- Directed by: Seijun Suzuki
- Written by: Gan Yamazaki Kenzaburo Hara (novel)
- Produced by: Eisei Koi
- Starring: Koji Wada Chikako Hosokawa Emiko Azuma Mayumi Shimizu
- Cinematography: Kazue Nagatsuka
- Music by: Seitaro Omori
- Distributed by: Nikkatsu
- Release date: November 23, 1960;
- Running time: 80 minutes
- Country: Japan
- Language: Japanese

= Go to Hell, Hoodlums! =

1960 film

Go to Hell, Hoodlums! (くたばれ愚連隊, Kutabare gurentai) is a 1960 Japanese film directed by Seijun Suzuki for the Nikkatsu Corporation. It is Suzuki's first color film.

==Cast==
- Kōji Wada as Sadao Matsudaira
- Chikako Hosokawa as Ikuyo Matsudaira, his grandmother
- Emiko Azuma as Yuki Maebara
- Mayumi Shimizu as Kazuko Izeki
- Kaku Takashina as Sanshiro Izeki, Kazuko's father
- Eitaro Ozawa as Kanjuro Mizoguchi, Sadao's uncle
- Hiroshi Kondo as Nanjo
- Toppa Utsumi as Uchiyama
- Saburo Hiromatsu as Kodaira

== Plot ==
Sadao, a young construction worker, believes himself to be an orphan and in spite of his youthful tempestuousness he is nonetheless a model of honesty and moral integrity: he introduces himself by crashing into the office of a company president in order to claim the indemnity that he owes the foreman's daughter because he caused the man's death by dangerous driving.

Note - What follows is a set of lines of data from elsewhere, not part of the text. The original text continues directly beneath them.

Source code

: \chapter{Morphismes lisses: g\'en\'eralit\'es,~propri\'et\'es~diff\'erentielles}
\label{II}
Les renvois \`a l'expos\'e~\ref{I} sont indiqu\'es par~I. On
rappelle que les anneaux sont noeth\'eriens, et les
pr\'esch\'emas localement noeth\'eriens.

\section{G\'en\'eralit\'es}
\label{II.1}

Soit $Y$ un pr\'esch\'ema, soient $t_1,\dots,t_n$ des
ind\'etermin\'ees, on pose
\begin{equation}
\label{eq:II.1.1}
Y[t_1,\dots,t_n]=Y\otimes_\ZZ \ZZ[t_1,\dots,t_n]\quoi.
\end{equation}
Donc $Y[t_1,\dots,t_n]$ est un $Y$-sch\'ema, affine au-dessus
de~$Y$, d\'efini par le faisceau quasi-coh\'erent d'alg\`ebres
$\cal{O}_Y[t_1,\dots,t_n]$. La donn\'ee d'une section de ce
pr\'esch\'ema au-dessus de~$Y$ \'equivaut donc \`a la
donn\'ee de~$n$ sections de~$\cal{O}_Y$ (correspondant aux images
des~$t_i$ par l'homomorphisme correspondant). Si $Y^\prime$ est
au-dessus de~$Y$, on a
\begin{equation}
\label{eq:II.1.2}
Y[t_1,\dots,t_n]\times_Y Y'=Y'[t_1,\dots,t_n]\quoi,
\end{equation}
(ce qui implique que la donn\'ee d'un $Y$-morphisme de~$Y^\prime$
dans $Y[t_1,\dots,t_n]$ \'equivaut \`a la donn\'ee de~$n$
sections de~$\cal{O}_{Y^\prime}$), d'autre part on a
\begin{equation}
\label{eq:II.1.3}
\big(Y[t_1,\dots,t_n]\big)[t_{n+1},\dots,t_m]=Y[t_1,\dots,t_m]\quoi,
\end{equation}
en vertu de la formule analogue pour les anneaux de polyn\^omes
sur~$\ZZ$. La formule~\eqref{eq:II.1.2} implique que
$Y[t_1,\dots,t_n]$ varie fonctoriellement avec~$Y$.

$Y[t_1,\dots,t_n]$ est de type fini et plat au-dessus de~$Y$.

Shortly after this altercation, Sadao learns that he actually is the only heir of a noble and rich family from Awaji Island. A messenger tries to convince him by all means to accept the inheritance, but Sadao's moral integrity prevents him from leaving his friends and he refuses to accept this sudden ticket to fortune and high society. When the messenger realizes that the young man is immune to the material temptations such an offer carries, he manages to persuade him with the promise that he will be reunited with his mother.

Pressured by his buddies' enthusiasm, Sadao gives in and leaves for Awaji, where he is welcomed by his aristocratic grandmother. The obaasan ("granny", as he defiantly calls her) is shocked by her grandson's disarming sincerity, a far cry from the hypocritical manners inherent in any high society member. When Sadao finds out that the promise to join his mother was just a trick to attract him to the island, he devotes all his efforts to finding her himself. At the same time, he spends the family fortune on building a public park and a western-style youth hostel on lands owned by the family. However, he is unaware that a shady speculator has plans to appropriate these lands, and that the businessman's girlfriend is none other than Sadao's mother.